**Task objective**
Write out the records again exactly. Nothing should be dropped.

*** Block opens ***

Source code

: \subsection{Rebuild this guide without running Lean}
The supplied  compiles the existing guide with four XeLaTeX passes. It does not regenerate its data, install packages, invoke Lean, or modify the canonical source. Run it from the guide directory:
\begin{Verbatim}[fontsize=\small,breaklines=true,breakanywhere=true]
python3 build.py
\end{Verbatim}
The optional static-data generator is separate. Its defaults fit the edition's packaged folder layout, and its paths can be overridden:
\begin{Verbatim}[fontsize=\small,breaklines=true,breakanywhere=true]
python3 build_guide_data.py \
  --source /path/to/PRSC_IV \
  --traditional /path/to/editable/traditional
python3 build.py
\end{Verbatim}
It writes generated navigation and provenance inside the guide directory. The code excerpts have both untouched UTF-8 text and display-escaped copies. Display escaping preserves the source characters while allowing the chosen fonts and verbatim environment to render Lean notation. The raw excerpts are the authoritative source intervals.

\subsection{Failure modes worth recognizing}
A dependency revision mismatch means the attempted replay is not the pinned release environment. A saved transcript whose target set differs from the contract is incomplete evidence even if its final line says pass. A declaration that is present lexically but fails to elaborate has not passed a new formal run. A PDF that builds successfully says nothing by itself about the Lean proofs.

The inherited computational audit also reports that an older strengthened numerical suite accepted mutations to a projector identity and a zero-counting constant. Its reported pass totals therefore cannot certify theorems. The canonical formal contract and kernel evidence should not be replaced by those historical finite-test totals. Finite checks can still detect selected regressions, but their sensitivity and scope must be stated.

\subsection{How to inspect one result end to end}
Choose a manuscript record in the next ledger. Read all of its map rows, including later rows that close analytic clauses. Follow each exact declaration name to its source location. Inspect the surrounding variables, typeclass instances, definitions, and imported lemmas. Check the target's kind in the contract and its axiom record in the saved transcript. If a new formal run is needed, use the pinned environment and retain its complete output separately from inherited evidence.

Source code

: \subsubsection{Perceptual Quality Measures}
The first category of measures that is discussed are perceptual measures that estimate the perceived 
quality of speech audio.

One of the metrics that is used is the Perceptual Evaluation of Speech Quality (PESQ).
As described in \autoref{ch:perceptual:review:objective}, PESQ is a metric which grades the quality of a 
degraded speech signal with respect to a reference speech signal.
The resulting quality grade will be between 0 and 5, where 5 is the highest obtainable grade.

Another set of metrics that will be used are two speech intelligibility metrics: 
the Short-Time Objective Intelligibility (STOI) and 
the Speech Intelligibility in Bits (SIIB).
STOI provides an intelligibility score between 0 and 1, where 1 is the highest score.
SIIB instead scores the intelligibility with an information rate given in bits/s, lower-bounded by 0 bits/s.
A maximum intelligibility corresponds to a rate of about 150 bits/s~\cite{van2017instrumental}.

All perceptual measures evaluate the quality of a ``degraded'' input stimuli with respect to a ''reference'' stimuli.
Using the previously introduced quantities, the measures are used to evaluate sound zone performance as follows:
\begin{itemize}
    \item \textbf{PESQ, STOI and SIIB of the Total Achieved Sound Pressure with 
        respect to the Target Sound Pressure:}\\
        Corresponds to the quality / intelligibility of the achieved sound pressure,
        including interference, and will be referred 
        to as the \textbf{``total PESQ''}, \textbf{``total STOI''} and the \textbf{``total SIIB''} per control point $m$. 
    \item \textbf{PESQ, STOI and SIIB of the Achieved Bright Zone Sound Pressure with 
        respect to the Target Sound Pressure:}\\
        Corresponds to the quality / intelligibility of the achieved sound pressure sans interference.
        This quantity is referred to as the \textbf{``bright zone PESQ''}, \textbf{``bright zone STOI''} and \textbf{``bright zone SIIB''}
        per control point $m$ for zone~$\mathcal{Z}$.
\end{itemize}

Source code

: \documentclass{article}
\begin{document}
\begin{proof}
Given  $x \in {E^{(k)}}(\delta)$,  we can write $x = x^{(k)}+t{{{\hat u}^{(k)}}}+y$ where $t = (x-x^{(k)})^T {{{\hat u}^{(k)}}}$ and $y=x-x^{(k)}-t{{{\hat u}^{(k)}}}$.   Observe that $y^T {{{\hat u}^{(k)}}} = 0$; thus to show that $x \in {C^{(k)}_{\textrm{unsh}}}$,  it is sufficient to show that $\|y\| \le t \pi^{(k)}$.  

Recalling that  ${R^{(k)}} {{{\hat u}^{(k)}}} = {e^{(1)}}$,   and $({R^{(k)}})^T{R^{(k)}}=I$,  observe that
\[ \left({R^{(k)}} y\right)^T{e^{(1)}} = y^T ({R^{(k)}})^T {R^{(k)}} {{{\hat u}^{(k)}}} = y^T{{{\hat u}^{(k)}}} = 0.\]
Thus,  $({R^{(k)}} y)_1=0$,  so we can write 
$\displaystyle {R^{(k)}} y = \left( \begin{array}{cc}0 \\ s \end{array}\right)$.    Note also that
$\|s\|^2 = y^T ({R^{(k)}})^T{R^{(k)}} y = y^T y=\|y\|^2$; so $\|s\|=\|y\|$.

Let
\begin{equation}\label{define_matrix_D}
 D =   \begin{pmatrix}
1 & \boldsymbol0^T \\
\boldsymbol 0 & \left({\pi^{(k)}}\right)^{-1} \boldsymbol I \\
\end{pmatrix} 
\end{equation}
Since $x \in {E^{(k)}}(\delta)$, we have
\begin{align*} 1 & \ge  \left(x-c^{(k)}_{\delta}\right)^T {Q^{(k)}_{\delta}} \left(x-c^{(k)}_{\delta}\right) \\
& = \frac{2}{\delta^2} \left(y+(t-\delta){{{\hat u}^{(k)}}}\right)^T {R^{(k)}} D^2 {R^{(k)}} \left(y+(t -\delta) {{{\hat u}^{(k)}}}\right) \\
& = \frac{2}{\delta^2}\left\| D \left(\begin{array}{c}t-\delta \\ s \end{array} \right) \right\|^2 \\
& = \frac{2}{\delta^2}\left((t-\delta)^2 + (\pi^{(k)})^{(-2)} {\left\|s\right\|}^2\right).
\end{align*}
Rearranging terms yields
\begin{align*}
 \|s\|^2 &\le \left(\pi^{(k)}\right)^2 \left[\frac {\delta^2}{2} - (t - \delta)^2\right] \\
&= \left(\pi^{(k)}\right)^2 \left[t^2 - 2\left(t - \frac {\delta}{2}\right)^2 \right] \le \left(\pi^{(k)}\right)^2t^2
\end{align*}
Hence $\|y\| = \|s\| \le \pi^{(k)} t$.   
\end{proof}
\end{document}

*** Block closes ***

**Task output**
Source code

: \subsection{Rebuild this guide without running Lean}
The supplied  compiles the existing guide with four XeLaTeX passes. It does not regenerate its data, install packages, invoke Lean, or modify the canonical source. Run it from the guide directory:
\begin{Verbatim}[fontsize=\small,breaklines=true,breakanywhere=true]
python3 build.py
\end{Verbatim}
The optional static-data generator is separate. Its defaults fit the edition's packaged folder layout, and its paths can be overridden:
\begin{Verbatim}[fontsize=\small,breaklines=true,breakanywhere=true]
python3 build_guide_data.py \
  --source /path/to/PRSC_IV \
  --traditional /path/to/editable/traditional
python3 build.py
\end{Verbatim}
It writes generated navigation and provenance inside the guide directory. The code excerpts have both untouched UTF-8 text and display-escaped copies. Display escaping preserves the source characters while allowing the chosen fonts and verbatim environment to render Lean notation. The raw excerpts are the authoritative source intervals.

\subsection{Failure modes worth recognizing}
A dependency revision mismatch means the attempted replay is not the pinned release environment. A saved transcript whose target set differs from the contract is incomplete evidence even if its final line says pass. A declaration that is present lexically but fails to elaborate has not passed a new formal run. A PDF that builds successfully says nothing by itself about the Lean proofs.

The inherited computational audit also reports that an older strengthened numerical suite accepted mutations to a projector identity and a zero-counting constant. Its reported pass totals therefore cannot certify theorems. The canonical formal contract and kernel evidence should not be replaced by those historical finite-test totals. Finite checks can still detect selected regressions, but their sensitivity and scope must be stated.

\subsection{How to inspect one result end to end}
Choose a manuscript record in the next ledger. Read all of its map rows, including later rows that close analytic clauses. Follow each exact declaration name to its source location. Inspect the surrounding variables, typeclass instances, definitions, and imported lemmas. Check the target's kind in the contract and its axiom record in the saved transcript. If a new formal run is needed, use the pinned environment and retain its complete output separately from inherited evidence.

Source code

: \subsubsection{Perceptual Quality Measures}
The first category of measures that is discussed are perceptual measures that estimate the perceived 
quality of speech audio.

One of the metrics that is used is the Perceptual Evaluation of Speech Quality (PESQ).
As described in \autoref{ch:perceptual:review:objective}, PESQ is a metric which grades the quality of a 
degraded speech signal with respect to a reference speech signal.
The resulting quality grade will be between 0 and 5, where 5 is the highest obtainable grade.

Another set of metrics that will be used are two speech intelligibility metrics: 
the Short-Time Objective Intelligibility (STOI) and 
the Speech Intelligibility in Bits (SIIB).
STOI provides an intelligibility score between 0 and 1, where 1 is the highest score.
SIIB instead scores the intelligibility with an information rate given in bits/s, lower-bounded by 0 bits/s.
A maximum intelligibility corresponds to a rate of about 150 bits/s~\cite{van2017instrumental}.

All perceptual measures evaluate the quality of a ``degraded'' input stimuli with respect to a ''reference'' stimuli.
Using the previously introduced quantities, the measures are used to evaluate sound zone performance as follows:
\begin{itemize}
    \item \textbf{PESQ, STOI and SIIB of the Total Achieved Sound Pressure with 
        respect to the Target Sound Pressure:}\\
        Corresponds to the quality / intelligibility of the achieved sound pressure,
        including interference, and will be referred 
        to as the \textbf{``total PESQ''}, \textbf{``total STOI''} and the \textbf{``total SIIB''} per control point $m$. 
    \item \textbf{PESQ, STOI and SIIB of the Achieved Bright Zone Sound Pressure with 
        respect to the Target Sound Pressure:}\\
        Corresponds to the quality / intelligibility of the achieved sound pressure sans interference.
        This quantity is referred to as the \textbf{``bright zone PESQ''}, \textbf{``bright zone STOI''} and \textbf{``bright zone SIIB''}
        per control point $m$ for zone~$\mathcal{Z}$.
\end{itemize}

Source code

: \documentclass{article}
\begin{document}
\begin{proof}
Given  $x \in {E^{(k)}}(\delta)$,  we can write $x = x^{(k)}+t{{{\hat u}^{(k)}}}+y$ where $t = (x-x^{(k)})^T {{{\hat u}^{(k)}}}$ and $y=x-x^{(k)}-t{{{\hat u}^{(k)}}}$.   Observe that $y^T {{{\hat u}^{(k)}}} = 0$; thus to show that $x \in {C^{(k)}_{\textrm{unsh}}}$,  it is sufficient to show that $\|y\| \le t \pi^{(k)}$.  

Recalling that  ${R^{(k)}} {{{\hat u}^{(k)}}} = {e^{(1)}}$,   and $({R^{(k)}})^T{R^{(k)}}=I$,  observe that
\[ \left({R^{(k)}} y\right)^T{e^{(1)}} = y^T ({R^{(k)}})^T {R^{(k)}} {{{\hat u}^{(k)}}} = y^T{{{\hat u}^{(k)}}} = 0.\]
Thus,  $({R^{(k)}} y)_1=0$,  so we can write 
$\displaystyle {R^{(k)}} y = \left( \begin{array}{cc}0 \\ s \end{array}\right)$.    Note also that
$\|s\|^2 = y^T ({R^{(k)}})^T{R^{(k)}} y = y^T y=\|y\|^2$; so $\|s\|=\|y\|$.

Let
\begin{equation}\label{define_matrix_D}
 D =   \begin{pmatrix}
1 & \boldsymbol0^T \\
\boldsymbol 0 & \left({\pi^{(k)}}\right)^{-1} \boldsymbol I \\
\end{pmatrix} 
\end{equation}
Since $x \in {E^{(k)}}(\delta)$, we have
\begin{align*} 1 & \ge  \left(x-c^{(k)}_{\delta}\right)^T {Q^{(k)}_{\delta}} \left(x-c^{(k)}_{\delta}\right) \\
& = \frac{2}{\delta^2} \left(y+(t-\delta){{{\hat u}^{(k)}}}\right)^T {R^{(k)}} D^2 {R^{(k)}} \left(y+(t -\delta) {{{\hat u}^{(k)}}}\right) \\
& = \frac{2}{\delta^2}\left\| D \left(\begin{array}{c}t-\delta \\ s \end{array} \right) \right\|^2 \\
& = \frac{2}{\delta^2}\left((t-\delta)^2 + (\pi^{(k)})^{(-2)} {\left\|s\right\|}^2\right).
\end{align*}
Rearranging terms yields
\begin{align*}
 \|s\|^2 &\le \left(\pi^{(k)}\right)^2 \left[\frac {\delta^2}{2} - (t - \delta)^2\right] \\
&= \left(\pi^{(k)}\right)^2 \left[t^2 - 2\left(t - \frac {\delta}{2}\right)^2 \right] \le \left(\pi^{(k)}\right)^2t^2
\end{align*}
Hence $\|y\| = \|s\| \le \pi^{(k)} t$.   
\end{proof}
\end{document}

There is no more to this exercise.